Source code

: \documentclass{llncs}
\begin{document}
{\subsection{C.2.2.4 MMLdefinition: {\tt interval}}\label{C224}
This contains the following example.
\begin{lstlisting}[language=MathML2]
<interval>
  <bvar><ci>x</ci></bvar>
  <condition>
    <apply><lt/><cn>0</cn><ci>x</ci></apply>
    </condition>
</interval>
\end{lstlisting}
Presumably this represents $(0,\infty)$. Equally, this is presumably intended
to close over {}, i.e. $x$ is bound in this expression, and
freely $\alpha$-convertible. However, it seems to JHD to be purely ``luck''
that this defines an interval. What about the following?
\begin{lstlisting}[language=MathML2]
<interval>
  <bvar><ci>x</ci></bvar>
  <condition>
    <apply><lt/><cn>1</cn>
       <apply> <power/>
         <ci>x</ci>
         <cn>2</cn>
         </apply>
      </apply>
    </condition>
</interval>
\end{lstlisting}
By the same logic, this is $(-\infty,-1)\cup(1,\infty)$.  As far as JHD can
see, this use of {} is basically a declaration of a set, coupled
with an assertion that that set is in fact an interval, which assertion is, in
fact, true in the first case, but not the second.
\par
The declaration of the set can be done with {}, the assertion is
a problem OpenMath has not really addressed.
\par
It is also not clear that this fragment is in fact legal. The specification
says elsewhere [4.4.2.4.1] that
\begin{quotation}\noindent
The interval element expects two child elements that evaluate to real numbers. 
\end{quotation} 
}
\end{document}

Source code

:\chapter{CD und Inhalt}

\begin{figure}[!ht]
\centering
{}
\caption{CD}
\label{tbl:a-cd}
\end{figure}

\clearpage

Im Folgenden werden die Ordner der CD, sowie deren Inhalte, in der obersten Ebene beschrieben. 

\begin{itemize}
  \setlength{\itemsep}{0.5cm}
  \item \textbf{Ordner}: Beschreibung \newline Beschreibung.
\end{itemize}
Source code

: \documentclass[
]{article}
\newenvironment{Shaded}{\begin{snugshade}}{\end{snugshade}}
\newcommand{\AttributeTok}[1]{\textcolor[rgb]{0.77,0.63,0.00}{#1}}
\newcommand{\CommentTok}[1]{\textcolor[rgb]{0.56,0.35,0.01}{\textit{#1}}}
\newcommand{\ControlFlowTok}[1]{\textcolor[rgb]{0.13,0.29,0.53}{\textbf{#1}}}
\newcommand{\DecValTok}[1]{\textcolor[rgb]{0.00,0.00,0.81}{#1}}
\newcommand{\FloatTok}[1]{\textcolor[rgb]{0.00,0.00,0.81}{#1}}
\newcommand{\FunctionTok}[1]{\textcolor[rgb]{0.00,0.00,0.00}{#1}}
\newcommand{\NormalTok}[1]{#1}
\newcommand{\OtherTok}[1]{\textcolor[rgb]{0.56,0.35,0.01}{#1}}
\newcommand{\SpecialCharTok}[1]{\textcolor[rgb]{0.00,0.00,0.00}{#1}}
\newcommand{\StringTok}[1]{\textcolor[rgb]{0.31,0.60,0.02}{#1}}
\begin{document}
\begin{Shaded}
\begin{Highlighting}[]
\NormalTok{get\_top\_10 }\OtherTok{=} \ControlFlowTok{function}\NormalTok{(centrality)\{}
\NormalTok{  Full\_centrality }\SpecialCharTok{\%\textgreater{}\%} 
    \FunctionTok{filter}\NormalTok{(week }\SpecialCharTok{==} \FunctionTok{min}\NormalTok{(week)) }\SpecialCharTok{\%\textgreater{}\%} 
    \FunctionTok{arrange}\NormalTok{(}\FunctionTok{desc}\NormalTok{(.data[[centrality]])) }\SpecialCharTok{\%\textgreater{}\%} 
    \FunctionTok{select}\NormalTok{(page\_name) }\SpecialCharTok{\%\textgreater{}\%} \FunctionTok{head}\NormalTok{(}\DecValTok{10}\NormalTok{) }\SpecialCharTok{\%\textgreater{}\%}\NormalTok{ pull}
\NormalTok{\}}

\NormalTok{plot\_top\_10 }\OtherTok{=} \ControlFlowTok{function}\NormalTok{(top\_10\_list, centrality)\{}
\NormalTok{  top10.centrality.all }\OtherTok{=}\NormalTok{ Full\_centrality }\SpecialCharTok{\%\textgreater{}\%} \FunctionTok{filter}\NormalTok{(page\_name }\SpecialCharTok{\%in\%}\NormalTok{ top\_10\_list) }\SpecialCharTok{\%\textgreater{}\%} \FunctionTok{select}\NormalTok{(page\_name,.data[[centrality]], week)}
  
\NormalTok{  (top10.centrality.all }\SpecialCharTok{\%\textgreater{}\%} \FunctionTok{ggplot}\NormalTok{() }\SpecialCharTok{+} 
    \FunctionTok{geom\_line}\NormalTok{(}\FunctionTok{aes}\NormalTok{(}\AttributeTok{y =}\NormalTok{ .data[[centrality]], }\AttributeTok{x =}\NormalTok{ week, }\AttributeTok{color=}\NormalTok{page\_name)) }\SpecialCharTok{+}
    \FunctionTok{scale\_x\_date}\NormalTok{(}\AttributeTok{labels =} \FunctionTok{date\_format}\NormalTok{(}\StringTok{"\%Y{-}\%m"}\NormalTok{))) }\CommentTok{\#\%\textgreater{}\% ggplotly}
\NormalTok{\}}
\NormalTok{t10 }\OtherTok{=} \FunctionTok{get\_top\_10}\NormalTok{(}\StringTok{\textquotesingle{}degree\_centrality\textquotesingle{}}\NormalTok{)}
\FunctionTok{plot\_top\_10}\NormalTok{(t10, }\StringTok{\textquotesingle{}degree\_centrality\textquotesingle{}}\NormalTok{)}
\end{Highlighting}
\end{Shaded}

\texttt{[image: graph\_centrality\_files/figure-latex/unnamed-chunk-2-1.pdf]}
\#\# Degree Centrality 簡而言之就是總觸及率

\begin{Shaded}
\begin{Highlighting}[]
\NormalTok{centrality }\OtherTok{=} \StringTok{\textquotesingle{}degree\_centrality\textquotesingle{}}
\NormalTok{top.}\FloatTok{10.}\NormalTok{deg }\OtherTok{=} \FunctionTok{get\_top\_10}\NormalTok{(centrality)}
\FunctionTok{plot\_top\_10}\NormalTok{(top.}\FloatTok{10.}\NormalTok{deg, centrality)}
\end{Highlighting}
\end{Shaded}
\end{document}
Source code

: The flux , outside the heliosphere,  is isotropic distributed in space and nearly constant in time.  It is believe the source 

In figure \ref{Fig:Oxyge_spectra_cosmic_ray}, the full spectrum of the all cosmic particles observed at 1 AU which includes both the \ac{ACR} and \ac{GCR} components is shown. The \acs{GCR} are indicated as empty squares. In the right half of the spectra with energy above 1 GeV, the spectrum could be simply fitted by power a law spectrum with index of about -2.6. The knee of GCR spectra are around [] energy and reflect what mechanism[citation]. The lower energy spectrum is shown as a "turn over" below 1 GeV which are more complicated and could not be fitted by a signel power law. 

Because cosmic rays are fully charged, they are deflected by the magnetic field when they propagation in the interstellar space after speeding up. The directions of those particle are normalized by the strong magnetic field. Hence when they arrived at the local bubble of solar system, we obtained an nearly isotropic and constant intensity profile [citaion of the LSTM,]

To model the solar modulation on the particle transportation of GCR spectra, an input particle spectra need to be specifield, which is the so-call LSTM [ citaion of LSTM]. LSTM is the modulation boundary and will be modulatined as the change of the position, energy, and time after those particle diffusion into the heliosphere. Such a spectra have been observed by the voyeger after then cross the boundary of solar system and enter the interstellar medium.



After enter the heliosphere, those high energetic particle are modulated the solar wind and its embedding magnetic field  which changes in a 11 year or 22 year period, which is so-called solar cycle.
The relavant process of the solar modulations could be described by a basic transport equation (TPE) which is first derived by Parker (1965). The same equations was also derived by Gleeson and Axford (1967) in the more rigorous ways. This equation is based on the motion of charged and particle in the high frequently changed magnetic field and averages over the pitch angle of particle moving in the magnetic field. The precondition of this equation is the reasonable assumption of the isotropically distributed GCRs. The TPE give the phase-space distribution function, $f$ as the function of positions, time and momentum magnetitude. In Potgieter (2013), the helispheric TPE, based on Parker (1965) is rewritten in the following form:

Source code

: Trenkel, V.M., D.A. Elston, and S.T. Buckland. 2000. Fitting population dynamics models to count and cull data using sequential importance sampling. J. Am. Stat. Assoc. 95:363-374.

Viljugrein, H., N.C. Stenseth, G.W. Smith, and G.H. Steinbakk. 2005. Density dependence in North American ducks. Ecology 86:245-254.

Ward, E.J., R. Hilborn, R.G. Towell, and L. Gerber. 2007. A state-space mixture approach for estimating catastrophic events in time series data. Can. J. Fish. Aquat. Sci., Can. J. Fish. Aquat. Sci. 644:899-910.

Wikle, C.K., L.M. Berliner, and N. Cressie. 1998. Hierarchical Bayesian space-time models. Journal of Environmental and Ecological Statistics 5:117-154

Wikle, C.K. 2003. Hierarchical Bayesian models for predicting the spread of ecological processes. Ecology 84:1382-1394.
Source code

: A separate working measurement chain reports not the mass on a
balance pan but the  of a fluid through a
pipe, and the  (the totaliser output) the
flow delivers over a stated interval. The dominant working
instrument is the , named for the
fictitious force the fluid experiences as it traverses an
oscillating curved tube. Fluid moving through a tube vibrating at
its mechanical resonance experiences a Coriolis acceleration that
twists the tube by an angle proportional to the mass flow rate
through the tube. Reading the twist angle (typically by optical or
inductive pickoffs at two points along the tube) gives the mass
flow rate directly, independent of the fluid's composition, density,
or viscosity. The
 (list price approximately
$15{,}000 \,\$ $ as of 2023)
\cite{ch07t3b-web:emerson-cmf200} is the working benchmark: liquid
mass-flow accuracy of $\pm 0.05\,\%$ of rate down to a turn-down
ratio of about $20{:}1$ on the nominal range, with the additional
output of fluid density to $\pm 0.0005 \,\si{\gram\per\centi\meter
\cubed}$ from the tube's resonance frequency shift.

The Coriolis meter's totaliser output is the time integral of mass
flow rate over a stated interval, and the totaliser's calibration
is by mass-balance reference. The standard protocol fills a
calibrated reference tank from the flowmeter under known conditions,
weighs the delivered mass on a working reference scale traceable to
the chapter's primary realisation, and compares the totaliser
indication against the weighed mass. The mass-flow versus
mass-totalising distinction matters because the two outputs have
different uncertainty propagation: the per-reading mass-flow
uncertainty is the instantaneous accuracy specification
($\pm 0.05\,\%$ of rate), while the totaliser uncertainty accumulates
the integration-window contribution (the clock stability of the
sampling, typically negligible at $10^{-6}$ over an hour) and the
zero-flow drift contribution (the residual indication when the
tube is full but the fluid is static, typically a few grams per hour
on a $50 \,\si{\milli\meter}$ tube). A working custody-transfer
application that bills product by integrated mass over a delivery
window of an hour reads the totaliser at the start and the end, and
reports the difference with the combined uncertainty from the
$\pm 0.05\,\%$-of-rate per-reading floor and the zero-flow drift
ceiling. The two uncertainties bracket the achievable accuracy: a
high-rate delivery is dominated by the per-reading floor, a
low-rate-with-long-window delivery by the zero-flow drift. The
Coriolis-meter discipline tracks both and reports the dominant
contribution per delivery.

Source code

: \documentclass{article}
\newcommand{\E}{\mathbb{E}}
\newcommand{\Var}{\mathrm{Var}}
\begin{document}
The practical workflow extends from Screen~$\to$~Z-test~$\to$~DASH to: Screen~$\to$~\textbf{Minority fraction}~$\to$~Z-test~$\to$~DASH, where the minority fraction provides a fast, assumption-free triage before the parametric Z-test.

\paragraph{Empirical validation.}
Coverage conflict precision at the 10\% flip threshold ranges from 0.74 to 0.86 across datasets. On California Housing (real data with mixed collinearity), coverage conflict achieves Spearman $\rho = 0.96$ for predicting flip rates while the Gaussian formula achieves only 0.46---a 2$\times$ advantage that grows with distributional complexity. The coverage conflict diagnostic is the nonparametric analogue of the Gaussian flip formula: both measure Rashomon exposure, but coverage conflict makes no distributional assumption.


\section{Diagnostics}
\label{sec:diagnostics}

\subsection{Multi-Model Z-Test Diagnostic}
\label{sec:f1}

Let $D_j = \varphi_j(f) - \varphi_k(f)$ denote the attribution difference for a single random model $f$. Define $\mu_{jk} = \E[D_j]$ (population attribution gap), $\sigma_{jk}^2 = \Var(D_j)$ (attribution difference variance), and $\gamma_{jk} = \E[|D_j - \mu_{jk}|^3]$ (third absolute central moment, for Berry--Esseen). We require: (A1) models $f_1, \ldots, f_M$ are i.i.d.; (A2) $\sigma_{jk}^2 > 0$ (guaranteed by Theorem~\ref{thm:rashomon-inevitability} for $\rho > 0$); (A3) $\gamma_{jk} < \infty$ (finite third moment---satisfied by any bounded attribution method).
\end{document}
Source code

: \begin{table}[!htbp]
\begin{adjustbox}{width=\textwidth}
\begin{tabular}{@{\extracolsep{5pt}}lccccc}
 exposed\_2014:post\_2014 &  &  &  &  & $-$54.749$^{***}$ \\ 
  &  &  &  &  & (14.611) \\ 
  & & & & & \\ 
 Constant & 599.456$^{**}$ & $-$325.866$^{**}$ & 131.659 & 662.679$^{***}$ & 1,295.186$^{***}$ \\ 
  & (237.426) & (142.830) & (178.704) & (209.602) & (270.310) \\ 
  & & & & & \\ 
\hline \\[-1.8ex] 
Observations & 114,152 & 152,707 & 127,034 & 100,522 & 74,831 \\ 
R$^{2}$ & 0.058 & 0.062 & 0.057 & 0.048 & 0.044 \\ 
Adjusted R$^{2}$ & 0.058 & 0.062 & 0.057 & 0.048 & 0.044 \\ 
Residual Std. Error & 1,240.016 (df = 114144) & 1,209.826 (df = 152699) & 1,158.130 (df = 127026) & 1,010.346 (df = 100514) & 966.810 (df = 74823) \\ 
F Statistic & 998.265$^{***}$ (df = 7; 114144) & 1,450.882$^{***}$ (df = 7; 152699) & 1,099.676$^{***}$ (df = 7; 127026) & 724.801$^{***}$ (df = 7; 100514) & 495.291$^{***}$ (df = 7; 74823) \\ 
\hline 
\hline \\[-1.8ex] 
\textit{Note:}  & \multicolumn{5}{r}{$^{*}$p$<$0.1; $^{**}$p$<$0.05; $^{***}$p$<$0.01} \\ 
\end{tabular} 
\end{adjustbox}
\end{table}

# [WHAT YOU WILL DO]
Repeat exactly the lines above from the one with "Wikle, C.K. 2003." up to and including the one with "pipe, and the". No other line belongs in the reply.

# [WRITTEN SOLUTION]
Wikle, C.K. 2003. Hierarchical Bayesian models for predicting the spread of ecological processes. Ecology 84:1382-1394.
Source code

: A separate working measurement chain reports not the mass on a
balance pan but the  of a fluid through a
pipe, and the  (the totaliser output) the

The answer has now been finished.